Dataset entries
────

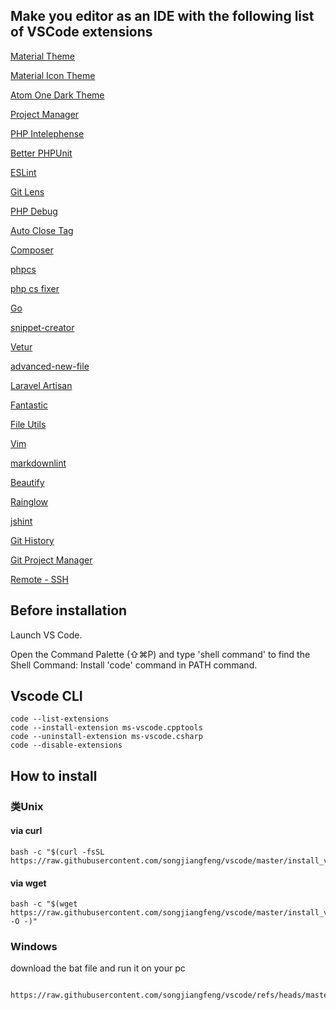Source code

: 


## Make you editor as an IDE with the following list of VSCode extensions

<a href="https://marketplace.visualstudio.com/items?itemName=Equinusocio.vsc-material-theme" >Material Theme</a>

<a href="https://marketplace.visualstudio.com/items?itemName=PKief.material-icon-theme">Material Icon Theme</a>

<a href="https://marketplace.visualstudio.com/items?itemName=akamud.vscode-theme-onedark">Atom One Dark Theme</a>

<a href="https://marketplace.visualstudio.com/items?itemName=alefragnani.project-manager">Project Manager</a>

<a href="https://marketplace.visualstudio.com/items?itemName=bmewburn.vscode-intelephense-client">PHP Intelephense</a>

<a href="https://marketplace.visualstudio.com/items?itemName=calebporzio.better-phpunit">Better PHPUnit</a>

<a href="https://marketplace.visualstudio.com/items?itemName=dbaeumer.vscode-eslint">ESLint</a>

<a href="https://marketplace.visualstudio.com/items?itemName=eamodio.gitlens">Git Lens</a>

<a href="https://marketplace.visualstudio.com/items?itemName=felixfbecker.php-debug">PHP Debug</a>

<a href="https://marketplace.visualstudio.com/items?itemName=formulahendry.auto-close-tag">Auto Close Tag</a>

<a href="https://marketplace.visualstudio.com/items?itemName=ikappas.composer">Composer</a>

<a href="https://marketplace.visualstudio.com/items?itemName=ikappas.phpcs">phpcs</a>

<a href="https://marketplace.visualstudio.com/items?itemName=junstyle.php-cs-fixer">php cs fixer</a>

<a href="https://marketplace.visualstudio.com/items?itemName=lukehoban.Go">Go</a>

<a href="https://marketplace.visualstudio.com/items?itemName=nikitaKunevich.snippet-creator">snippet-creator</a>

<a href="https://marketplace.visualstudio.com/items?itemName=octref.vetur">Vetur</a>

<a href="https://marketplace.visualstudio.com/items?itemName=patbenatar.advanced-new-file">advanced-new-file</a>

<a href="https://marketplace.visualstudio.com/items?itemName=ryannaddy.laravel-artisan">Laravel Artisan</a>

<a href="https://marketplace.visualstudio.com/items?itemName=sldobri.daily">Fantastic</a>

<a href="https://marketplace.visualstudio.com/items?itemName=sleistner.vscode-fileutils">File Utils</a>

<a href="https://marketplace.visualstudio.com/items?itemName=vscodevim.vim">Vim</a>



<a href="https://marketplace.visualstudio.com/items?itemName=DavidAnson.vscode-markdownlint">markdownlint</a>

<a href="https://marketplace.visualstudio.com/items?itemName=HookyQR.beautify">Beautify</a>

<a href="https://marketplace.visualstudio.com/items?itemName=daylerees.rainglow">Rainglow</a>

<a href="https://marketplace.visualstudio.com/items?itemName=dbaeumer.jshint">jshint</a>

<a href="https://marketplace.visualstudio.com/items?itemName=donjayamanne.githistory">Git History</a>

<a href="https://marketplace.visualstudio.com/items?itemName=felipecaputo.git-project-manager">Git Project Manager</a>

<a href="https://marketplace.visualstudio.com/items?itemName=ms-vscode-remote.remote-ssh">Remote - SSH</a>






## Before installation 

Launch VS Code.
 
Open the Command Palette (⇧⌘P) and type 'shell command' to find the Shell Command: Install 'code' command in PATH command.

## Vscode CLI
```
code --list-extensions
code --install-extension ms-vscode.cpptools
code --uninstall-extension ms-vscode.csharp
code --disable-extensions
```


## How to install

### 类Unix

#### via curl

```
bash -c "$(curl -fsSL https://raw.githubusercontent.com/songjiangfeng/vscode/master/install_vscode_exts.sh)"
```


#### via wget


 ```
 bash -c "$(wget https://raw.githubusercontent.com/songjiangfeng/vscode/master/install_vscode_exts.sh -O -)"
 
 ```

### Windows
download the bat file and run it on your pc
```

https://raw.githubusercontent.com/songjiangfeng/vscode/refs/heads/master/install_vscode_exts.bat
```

────

Given the word "githubusercontent", show every line of the records that contains it.

Task output
bash -c "$(curl -fsSL https://raw.githubusercontent.com/songjiangfeng/vscode/master/install_vscode_exts.sh)"
 bash -c "$(wget https://raw.githubusercontent.com/songjiangfeng/vscode/master/install_vscode_exts.sh -O -)"
https://raw.githubusercontent.com/songjiangfeng/vscode/refs/heads/master/install_vscode_exts.bat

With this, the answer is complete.